Hard to believe but true, the final day of FPTS has dawned. The committee, including Francine (her first experience of an actual real life FPTS meeting), assemble feeling “sunday morning-ish” as Nic puts it (horribly hungover) for early morning podcasting. Kendyl Bryant has been with us all week, recording the events and grabbing our speakers for brief discussions for her podcast Adaptation. Kendyl has been a great addition to the team and we’re all very excited about the fantastic archive she has amassed (and well done to her for keeping a lid on her excitement when Simon Beaufoy announced he will be writing the script for the second Hunger Games!). We discuss the aims and ideas of the festival, as well as looking back over our own highlights from the week… Small Back Room seems to have been a surprise hit for many of us…
Then, it’s on to the day – Rashomon, followed by the Film Buffs Brunch and a babble of film chat over the Denhay Bacon Rolls. Very welcome too.
A bevvy of film makers are arriving in the BAC in advance of the Flash Film event at which the winner will be announced. We have three of the film makers here, as well as one of the original story writers, the author of Filament, John Paris-Kent. Nic reads the stories, followed by a screening of all the shortlisted entries. Then Polly leads a discussion about the motivations and considerations of the film makers in their approach to the competition. It’s really brilliant to have this element at FPTS - it really brings the whole process of adaptation to life to hear amateur film makers discuss what may be their first attempt at adaptation, as well as on this occasion to hear the author’s reactions to seeing his story brought to the screen in all these very different interpretations. “It’s amazing” he says “all I could think to do if I was making this film would be go out and buy a kettle…”. Then the moment of truth! Francine awards the prize – to Ian Robins for Filament and Esmerelda Voegele-Downing in the youth category. Here they both are and very many congratulations to them!

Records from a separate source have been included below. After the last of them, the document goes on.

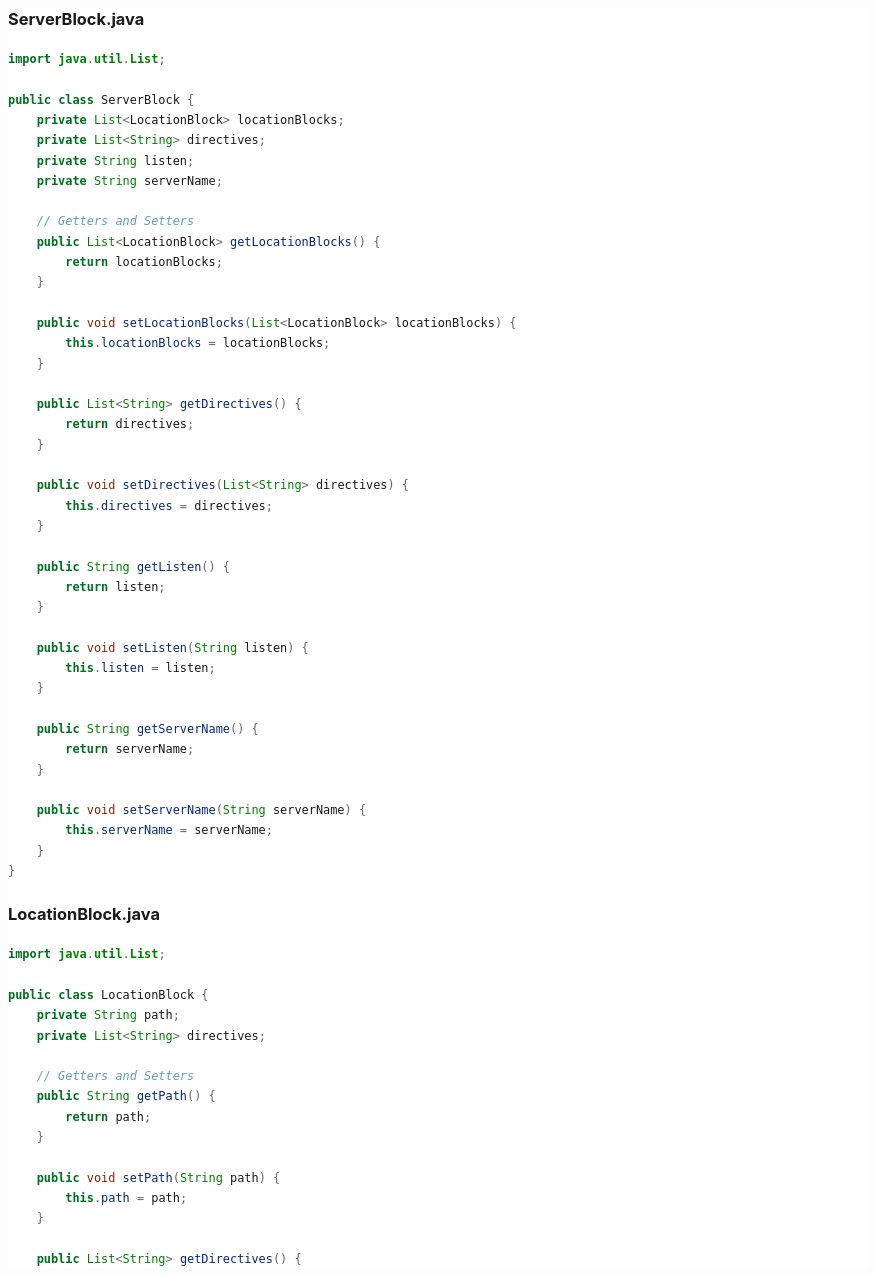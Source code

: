 ### ServerBlock.java
```java
import java.util.List;

public class ServerBlock {
    private List<LocationBlock> locationBlocks;
    private List<String> directives;
    private String listen;
    private String serverName;

    // Getters and Setters
    public List<LocationBlock> getLocationBlocks() {
        return locationBlocks;
    }

    public void setLocationBlocks(List<LocationBlock> locationBlocks) {
        this.locationBlocks = locationBlocks;
    }

    public List<String> getDirectives() {
        return directives;
    }

    public void setDirectives(List<String> directives) {
        this.directives = directives;
    }

    public String getListen() {
        return listen;
    }

    public void setListen(String listen) {
        this.listen = listen;
    }

    public String getServerName() {
        return serverName;
    }

    public void setServerName(String serverName) {
        this.serverName = serverName;
    }
}
```

### LocationBlock.java
```java
import java.util.List;

public class LocationBlock {
    private String path;
    private List<String> directives;

    // Getters and Setters
    public String getPath() {
        return path;
    }

    public void setPath(String path) {
        this.path = path;
    }

    public List<String> getDirectives() {
```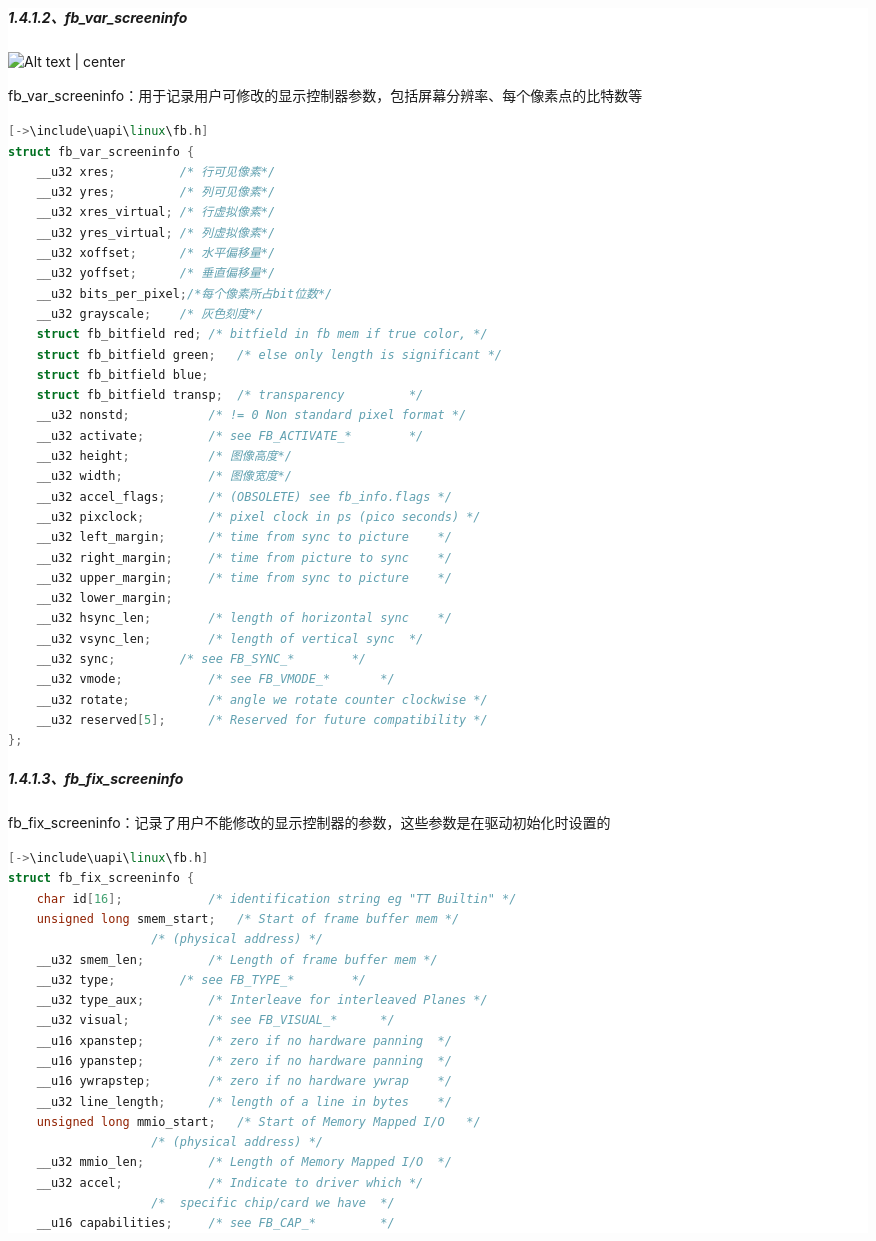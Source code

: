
 ``` cpp
```
##### 1.4.1.2、fb_var_screeninfo

![Alt text | center](https://raw.githubusercontent.com/zhoujinjianaaa/zhoujinjian.com.images/master/display.system/Android.PG1.fb_var_screeninfo.jpg)

fb_var_screeninfo：用于记录用户可修改的显示控制器参数，包括屏幕分辨率、每个像素点的比特数等

``` cpp
[->\include\uapi\linux\fb.h]
struct fb_var_screeninfo {  
    __u32 xres;         /* 行可见像素*/  
    __u32 yres;         /* 列可见像素*/  
    __u32 xres_virtual; /* 行虚拟像素*/  
    __u32 yres_virtual; /* 列虚拟像素*/  
    __u32 xoffset;      /* 水平偏移量*/  
    __u32 yoffset;      /* 垂直偏移量*/  
    __u32 bits_per_pixel;/*每个像素所占bit位数*/  
    __u32 grayscale;    /* 灰色刻度*/  
    struct fb_bitfield red; /* bitfield in fb mem if true color, */  
    struct fb_bitfield green;   /* else only length is significant */  
    struct fb_bitfield blue;  
    struct fb_bitfield transp;  /* transparency         */    
    __u32 nonstd;           /* != 0 Non standard pixel format */  
    __u32 activate;         /* see FB_ACTIVATE_*        */  
    __u32 height;           /* 图像高度*/  
    __u32 width;            /* 图像宽度*/  
    __u32 accel_flags;      /* (OBSOLETE) see fb_info.flags */  
    __u32 pixclock;         /* pixel clock in ps (pico seconds) */  
    __u32 left_margin;      /* time from sync to picture    */  
    __u32 right_margin;     /* time from picture to sync    */  
    __u32 upper_margin;     /* time from sync to picture    */  
    __u32 lower_margin;  
    __u32 hsync_len;        /* length of horizontal sync    */  
    __u32 vsync_len;        /* length of vertical sync  */  
    __u32 sync;         /* see FB_SYNC_*        */  
    __u32 vmode;            /* see FB_VMODE_*       */  
    __u32 rotate;           /* angle we rotate counter clockwise */  
    __u32 reserved[5];      /* Reserved for future compatibility */  
};  

```
##### 1.4.1.3、fb_fix_screeninfo
fb_fix_screeninfo：记录了用户不能修改的显示控制器的参数，这些参数是在驱动初始化时设置的

``` cpp
[->\include\uapi\linux\fb.h]
struct fb_fix_screeninfo {
	char id[16];			/* identification string eg "TT Builtin" */
	unsigned long smem_start;	/* Start of frame buffer mem */
					/* (physical address) */
	__u32 smem_len;			/* Length of frame buffer mem */
	__u32 type;			/* see FB_TYPE_*		*/
	__u32 type_aux;			/* Interleave for interleaved Planes */
	__u32 visual;			/* see FB_VISUAL_*		*/ 
	__u16 xpanstep;			/* zero if no hardware panning  */
	__u16 ypanstep;			/* zero if no hardware panning  */
	__u16 ywrapstep;		/* zero if no hardware ywrap    */
	__u32 line_length;		/* length of a line in bytes    */
	unsigned long mmio_start;	/* Start of Memory Mapped I/O   */
					/* (physical address) */
	__u32 mmio_len;			/* Length of Memory Mapped I/O  */
	__u32 accel;			/* Indicate to driver which	*/
					/*  specific chip/card we have	*/
	__u16 capabilities;		/* see FB_CAP_*			*/
```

A brief pause before Resistance at 4, after which Owen Sheers is on stage in discussion with Nic Jeune. We had hoped to have director Amit Gupta here too for the elusive screenwriter/author/director combo after which we quest - sadly Amit is tied up with making his new movie and can’t make it – but Owen more than holds the floor, discussing the writing and making of Resistance as well as fielding questions on his artist in residence position at the Welsh Rugby Union. “I think it may turn into a book of poems about rugby” he says “a sentence I never thought I would utter”.
After Resistance, it really is time for Francine to make her bid for freedom. Nic, Polly and I gather about her in the foyer of the BAC as she tries to make a dignified exit, but our tired and emotional levels prolong our thanks and goodbyes to a slightly ridiculous point. Apologies for that. It feels like the end of the holidays – or the end of term – whichever is worse – but eventually we have to let Francine go with our pleas for her speedy return reverberating around the BAC.
Then it’s our final event, and one I have been really looking to – Andrew Dickson’s live and improvised accompaniment to the 1922 version of Oliver Twist. The Palace is transformed into a smokey cinema nook with cosy sofas and tassled lamps in the front. It’s an amazing experience to see the band (piano, cello and percussion) improvise to the action on the screen – this is definitely one of my highlights of the festival.
Then we head, as always, to the bar for drinks and thanks to the surprise appearance of a new honorary committee member, one Alexia Tucker, a party springs from nowhere. Wherever she goes, mayhem (and enormous boxes of olives) follows. My last memory is of Polly Gifford shouting across a crowded bar at 3 in the morning “From Page to Screen – to Nic’s house for the after party!” Never before has the festival ended in such a blaze of… glory.
The swan that is FPTS 2012, as described by Francine (gliding gracefully along the surface, while underneath there is feverish paddling) is plucked, roasted and in the oven. There will be plenty of time for further post-mortem in the future (the blog does not end here) but let me say again what an absolute honour it has been – I have loved working as part of a brilliant team, from committee, to stewards, to guests, to friends, supporters and helpers. Thanks to everyone for pulling together to make this such a fun week, full of hilarity and brilliance. I truly have laughed and cried. And – of course, most importantly - seen some incredible films that will stick with me for a long time.
And thanks to all of you! Did you enjoy it too?